Have you ever witnessed an event but didn’t immediately process what you were seeing? That was me yesterday. I saw piles and piles of hands on top of each other in what looked like a desperate, begging motion and I thought I was looking at a photo of people waiting for a humanitarian airdrop in a war-torn country. It took me looking at the comments beneath the picture to realise what was happening. I can’t even describe how the feeling inside me switched from pity to boiling, bubbling disbelief and disgust.

For a long time, I have thought that we couldn’t sink any lower as a people but a new circle of hell seems to open up every few weeks. At the highest institution in our country, a supposed hub of education and enlightenment, someone thought it was a great idea to release €1,000 out of a massive green balloon like we were on some extended episode of Squid Game.

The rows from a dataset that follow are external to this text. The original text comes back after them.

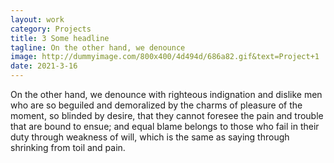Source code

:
 ```yaml
---
layout: work
category: Projects
title: 3 Some headline
tagline: On the other hand, we denounce
image: http://dummyimage.com/800x400/4d494d/686a82.gif&text=Project+1
date: 2021-3-16
---
```

On the other hand, we denounce with righteous indignation and dislike men who are so beguiled and demoralized by the charms of pleasure of the moment, so blinded by desire, that they cannot foresee the pain and trouble that are bound to ensue; and equal blame belongs to those who fail in their duty through weakness of will, which is the same as saying through shrinking from toil and pain.
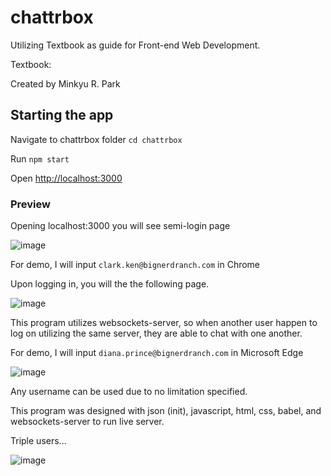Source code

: # chattrbox

Utilizing Textbook as guide for Front-end Web Development. 

Textbook: 

Created by Minkyu R. Park

## Starting the app

Navigate to chattrbox folder ``` cd chattrbox ```

Run ``` npm start ```

Open [http://localhost:3000](http://localhost:3000)

### Preview

Opening localhost:3000 you will see semi-login page

![image](https://user-images.githubusercontent.com/36967168/174749067-44e18d37-ae92-421e-a23c-4e2eb1f4ebf1.png)

For demo, I will input ` clark.ken@bignerdranch.com ` in Chrome

Upon logging in, you will the the following page.

![image](https://user-images.githubusercontent.com/36967168/174749933-2bec1ee9-24f3-4c7d-bff1-3274a073e6c6.png)

This program utilizes websockets-server, so when another user happen to log on utilizing the same server, they are able to chat with one another.

For demo, I will input ` diana.prince@bignerdranch.com ` in Microsoft Edge

![image](https://user-images.githubusercontent.com/36967168/174750594-81cbaa28-3e18-42aa-b931-a3ece6892933.png)

Any username can be used due to no limitation specified. 

This program was designed with json (init), javascript, html, css, babel, and websockets-server to run live server. 

Triple users...

![image](https://user-images.githubusercontent.com/36967168/174751927-e8c3b58a-45b4-4e2b-a21c-0f21cdcbf38b.png)



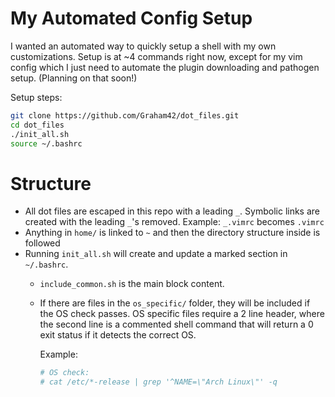 # My Automated Config Setup

I wanted an automated way to quickly setup a shell with my own customizations.  Setup is at ~4
commands right now, except for my vim config which I just need to automate the plugin downloading
and pathogen setup. (Planning on that soon!)

Setup steps:

```sh
git clone https://github.com/Graham42/dot_files.git
cd dot_files
./init_all.sh
source ~/.bashrc
```

# Structure

- All dot files are escaped in this repo with a leading `_`. Symbolic links are created with the
  leading `_`'s removed. Example: `_.vimrc` becomes `.vimrc`
- Anything in `home/` is linked to `~` and then the directory structure inside is followed
- Running `init_all.sh` will create and update a marked section in `~/.bashrc`.
  - `include_common.sh` is the main block content.
  - If there are files in the `os_specific/` folder, they will be included if the OS check passes.
    OS specific files require a 2 line header, where the second line is a commented shell command
    that will return a 0 exit status if it detects the correct OS.

    Example:

    ```sh
    # OS check:
    # cat /etc/*-release | grep '^NAME=\"Arch Linux\"' -q
    ```

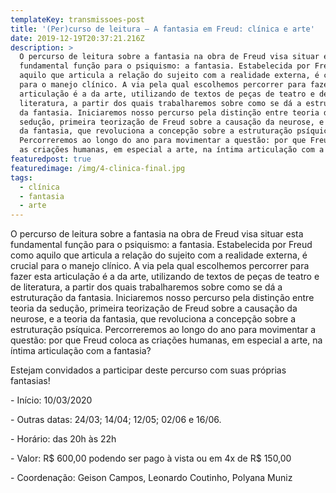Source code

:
 ```yaml
---
templateKey: transmissoes-post
title: '(Per)curso de leitura – A fantasia em Freud: clínica e arte'
date: 2019-12-19T20:37:21.216Z
description: >
  O percurso de leitura sobre a fantasia na obra de Freud visa situar esta
  fundamental função para o psiquismo: a fantasia. Estabelecida por Freud como
  aquilo que articula a relação do sujeito com a realidade externa, é crucial
  para o manejo clínico. A via pela qual escolhemos percorrer para fazer esta
  articulação é a da arte, utilizando de textos de peças de teatro e de
  literatura, a partir dos quais trabalharemos sobre como se dá a estruturação
  da fantasia. Iniciaremos nosso percurso pela distinção entre teoria da
  sedução, primeira teorização de Freud sobre a causação da neurose, e a teoria
  da fantasia, que revoluciona a concepção sobre a estruturação psíquica.
  Percorreremos ao longo do ano para movimentar a questão: por que Freud coloca
  as criações humanas, em especial a arte, na íntima articulação com a fantasia?
featuredpost: true
featuredimage: /img/4-clinica-final.jpg
tags:
  - clínica
  - fantasia
  - arte
---
```

O percurso de leitura sobre a fantasia na obra de Freud visa situar esta fundamental função para o psiquismo: a fantasia. Estabelecida por Freud como aquilo que articula a relação do sujeito com a realidade externa, é crucial para o manejo clínico. A via pela qual escolhemos percorrer para fazer esta articulação é a da arte, utilizando de textos de peças de teatro e de literatura, a partir dos quais trabalharemos sobre como se dá a estruturação da fantasia. Iniciaremos nosso percurso pela distinção entre teoria da sedução, primeira teorização de Freud sobre a causação da neurose, e a teoria da fantasia, que revoluciona a concepção sobre a estruturação psíquica. Percorreremos ao longo do ano para movimentar a questão: por que Freud coloca as criações humanas, em especial a arte, na íntima articulação com a fantasia?

Estejam convidados a participar deste percurso com suas próprias fantasias!

\- Início: 10/03/2020

\- Outras datas: 24/03; 14/04; 12/05; 02/06 e 16/06.

\- Horário: das 20h às 22h

\- Valor: R$ 600,00 podendo ser pago à vista ou em 4x de R$ 150,00

\- Coordenação: Geison Campos, Leonardo Coutinho, Polyana Muniz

There was no care for health and safety and even less for common decency. The one faint consolation is that, at the very least, the University of Malta has issued a statement saying it had absolutely nothing to do with this cheap stunt.

I have thought that we couldn’t sink any lower as a people but a new circle of hell seems to open up every few weeks- Anna Marie Galea

Can you imagine Oxford University or Trinity College doing something like this? Of course not. This isn’t a fun fair or a strip club: it’s the most critical supposed temple of education we have in this country. It has a proud history spanning centuries: how on earth would anyone think this was remotely appropriate? Does no one care about what kind of message this sends?

What made the whole stunt even more poignant was that at the same time this was happening, images of women in Iran, arms outstretched to the skies, were being published. Instead of these women trying to catch a stray €5 note, they were actually protesting over the death of Mahsa Amini that happened while she was in police custody a couple of weeks ago.

After years and years of repression and oppression, they are marching and showing their religious leaders that a woman’s worth stretches far beyond her ability to keep her hair covered.

But perhaps what was most heartbreaking about this circus trick was that it served as a sobering reminder of what we value as a nation. Where were all these people during the countless protests that have taken place for years? Where is this enthusiasm when it comes to activism? Whenever I attend any NGO meetings, it’s always the same 50 people I see. There are so few people willing to get their hands dirty that many are in several different groups simply because no one else shows any interest. You can’t even fill the chairs for most public lectures, yet the photos I’ve seen of this week’s spectacle are full of young, fresh, eager hands upturned to the sky.

Ultimately, it’s not the students I blame – which young, broke student wouldn’t think free money is a good idea? It’s just an insulting shame that someone thought our university and our youth didn’t deserve better. Are we really so poor that all we have is money? How about a proper campus bookshop instead?